[Start of section]
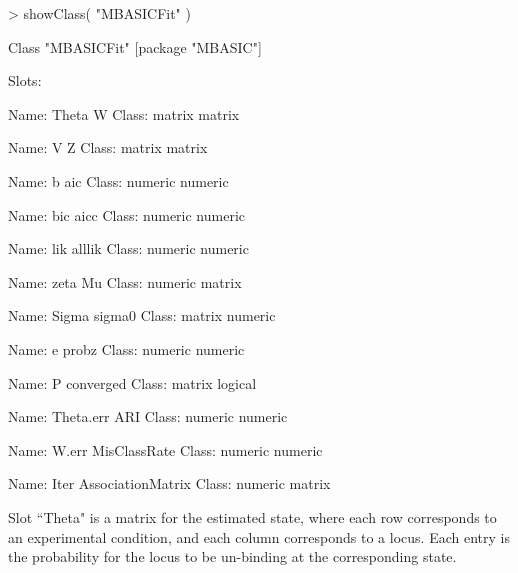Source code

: \documentclass[a4paper,10pt]{article}
\begin{document}
\begin{Schunk}
\begin{Sinput}
> showClass( "MBASICFit" )
\end{Sinput}
\begin{Soutput}
Class "MBASICFit" [package "MBASIC"]

Slots:
                                          
Name:              Theta                 W
Class:            matrix            matrix
                                          
Name:                  V                 Z
Class:            matrix            matrix
                                          
Name:                  b               aic
Class:           numeric           numeric
                                          
Name:                bic              aicc
Class:           numeric           numeric
                                          
Name:                lik            alllik
Class:           numeric           numeric
                                          
Name:               zeta                Mu
Class:           numeric            matrix
                                          
Name:              Sigma            sigma0
Class:            matrix           numeric
                                          
Name:                  e             probz
Class:           numeric           numeric
                                          
Name:                  P         converged
Class:            matrix           logical
                                          
Name:          Theta.err               ARI
Class:           numeric           numeric
                                          
Name:              W.err      MisClassRate
Class:           numeric           numeric
                                          
Name:               Iter AssociationMatrix
Class:           numeric            matrix
\end{Soutput}
\end{Schunk}

Slot ``Theta" is a matrix for the estimated state, where each row corresponds to an experimental condition, and each column corresponds to a locus. Each entry is the probability for the locus to be un-binding at the corresponding state.
\end{document}
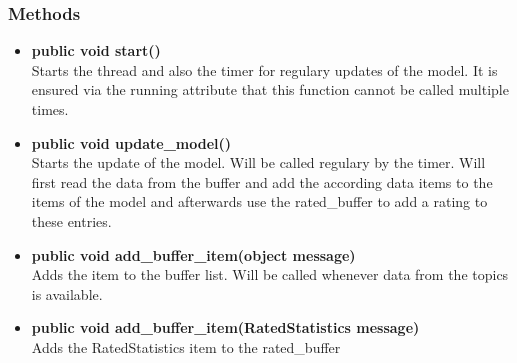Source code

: \subsubsection{Methods}
\begin{itemize}
  \item \textbf{public void start()}\\
  Starts the thread and also the timer for regulary updates of the model. It is ensured via the running attribute that this function cannot be called multiple times.
  \item \textbf{public void update\_model()}\\ 
  Starts the update of the model. Will be called regulary by the timer. Will first read the data from the buffer and add the according data items to the items of the model and afterwards use the rated\_buffer to add a rating to these entries.
  \item \textbf{public void add\_buffer\_item(object message)}\\ 
  Adds the item to the buffer list. Will be called whenever data from the topics
  is available.
  \item \textbf{public void add\_buffer\_item(RatedStatistics message)}\\
  Adds the RatedStatistics item to the rated\_buffer
\end{itemize}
[End of section]
# WHAT YOU HAVE TO DO
Look through the material above and pick out each line holding the word "Adds".

# WORKED SOLUTION
  Adds the item to the buffer list. Will be called whenever data from the topics
  Adds the RatedStatistics item to the rated\_buffer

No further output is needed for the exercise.